EXERCISE: Would you reproduce exactly the lines below from the one holding "They are so-named" through the one holding "the West today", inclusive, and no others?
---------- SUPPLIED RECORDS
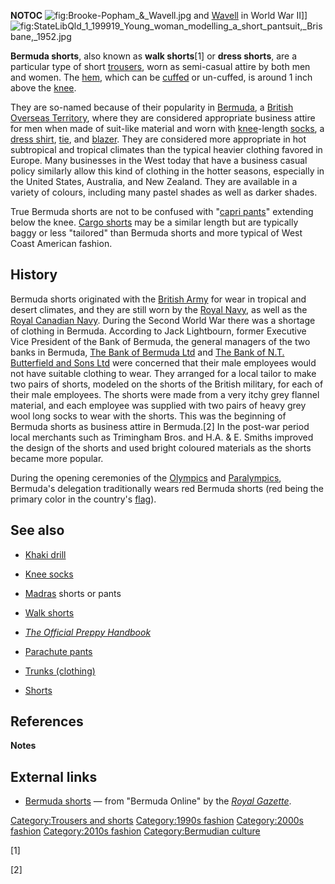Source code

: __NOTOC__
![](Brooke-Popham_&_Wavell.jpg "fig:Brooke-Popham_&_Wavell.jpg") and
[Wavell](Archibald_Wavell "wikilink") in World War II\]\]
![](StateLibQld_1_199919_Young_woman_modelling_a_short_pantsuit,_Brisbane,_1952.jpg "fig:StateLibQld_1_199919_Young_woman_modelling_a_short_pantsuit,_Brisbane,_1952.jpg")

**Bermuda shorts**, also known as **walk shorts**[1] or **dress
shorts**, are a particular type of short
[trousers](trousers "wikilink"), worn as semi-casual attire by both men
and women. The [hem](hem "wikilink"), which can be
[cuffed](cuff "wikilink") or un-cuffed, is around 1 inch above the
[knee](knee "wikilink").

They are so-named because of their popularity in
[Bermuda](Bermuda "wikilink"), a [British Overseas
Territory](British_Overseas_Territory "wikilink"), where they are
considered appropriate business attire for men when made of suit-like
material and worn with [knee](knee "wikilink")-length
[socks](sock "wikilink"), a [dress shirt](dress_shirt "wikilink"),
[tie](necktie "wikilink"), and [blazer](blazer "wikilink"). They are
considered more appropriate in hot subtropical and tropical climates
than the typical heavier clothing favored in Europe. Many businesses in
the West today that have a business casual policy similarly allow this
kind of clothing in the hotter seasons, especially in the United States,
Australia, and New Zealand. They are available in a variety of colours,
including many pastel shades as well as darker shades.

True Bermuda shorts are not to be confused with "[capri
pants](capri_pants "wikilink")" extending below the knee. [Cargo
shorts](Shorts "wikilink") may be a similar length but are typically
baggy or less "tailored" than Bermuda shorts and more typical of West
Coast American fashion.

## History

Bermuda shorts originated with the [British
Army](British_Army "wikilink") for wear in tropical and desert climates,
and they are still worn by the [Royal Navy](Royal_Navy "wikilink"), as
well as the [Royal Canadian Navy](Royal_Canadian_Navy "wikilink").
During the Second World War there was a shortage of clothing in Bermuda.
According to Jack Lightbourn, former Executive Vice President of the
Bank of Bermuda, the general managers of the two banks in Bermuda, [The
Bank of Bermuda Ltd](HSBC_Bank_Bermuda "wikilink") and [The Bank of N.T.
Butterfield and Sons Ltd](Butterfield_Bank "wikilink") were concerned
that their male employees would not have suitable clothing to wear. They
arranged for a local tailor to make two pairs of shorts, modeled on the
shorts of the British military, for each of their male employees. The
shorts were made from a very itchy grey flannel material, and each
employee was supplied with two pairs of heavy grey wool long socks to
wear with the shorts. This was the beginning of Bermuda shorts as
business attire in Bermuda.[2] In the post-war period local merchants
such as Trimingham Bros. and H.A. & E. Smiths improved the design of the
shorts and used bright coloured materials as the shorts became more
popular.

During the opening ceremonies of the [Olympics](Olympics "wikilink") and
[Paralympics](Paralympics "wikilink"), Bermuda's delegation
traditionally wears red Bermuda shorts (red being the primary color in
the country's [flag](Flag_of_Bermuda "wikilink")).

## See also

-   [Khaki drill](Khaki_drill "wikilink")
-   [Knee socks](Knee_socks "wikilink")
-   [Madras](Madras_(cloth) "wikilink") shorts or pants

-   [Walk shorts](Walk_shorts "wikilink")
-   *[The Official Preppy
    Handbook](The_Official_Preppy_Handbook "wikilink")*
-   [Parachute pants](Parachute_pants "wikilink")
-   [Trunks (clothing)](Trunks_(clothing) "wikilink")
-   [Shorts](Shorts#Styles "wikilink")

## References

**Notes**

## External links

-   [Bermuda shorts](http://www.bermuda-online.org/shorts.htm) — from
    "Bermuda Online" by the [*Royal
    Gazette*](The_Royal_Gazette_(Bermuda) "wikilink").

[Category:Trousers and shorts](Category:Trousers_and_shorts "wikilink")
[Category:1990s fashion](Category:1990s_fashion "wikilink")
[Category:2000s fashion](Category:2000s_fashion "wikilink")
[Category:2010s fashion](Category:2010s_fashion "wikilink")
[Category:Bermudian culture](Category:Bermudian_culture "wikilink")

[1]

[2]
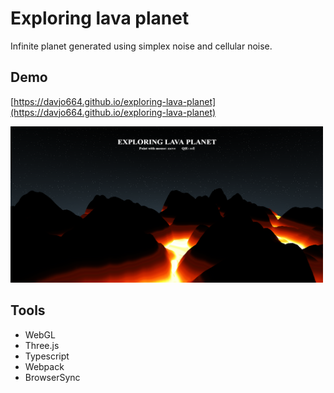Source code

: # Exploring lava planet

Infinite planet generated using simplex noise and cellular noise.

## Demo

[https://davjo664.github.io/exploring-lava-planet](https://davjo664.github.io/exploring-lava-planet)

<img src="./images/result.png" width="500" height="250" />

## Tools

- WebGL
- Three.js
- Typescript
- Webpack
- BrowserSync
--------------------
OUTPUT OF THE EXERCISE:
They are so-named because of their popularity in
[Bermuda](Bermuda "wikilink"), a [British Overseas
Territory](British_Overseas_Territory "wikilink"), where they are
considered appropriate business attire for men when made of suit-like
material and worn with [knee](knee "wikilink")-length
[socks](sock "wikilink"), a [dress shirt](dress_shirt "wikilink"),
[tie](necktie "wikilink"), and [blazer](blazer "wikilink"). They are
considered more appropriate in hot subtropical and tropical climates
than the typical heavier clothing favored in Europe. Many businesses in
the West today that have a business casual policy similarly allow this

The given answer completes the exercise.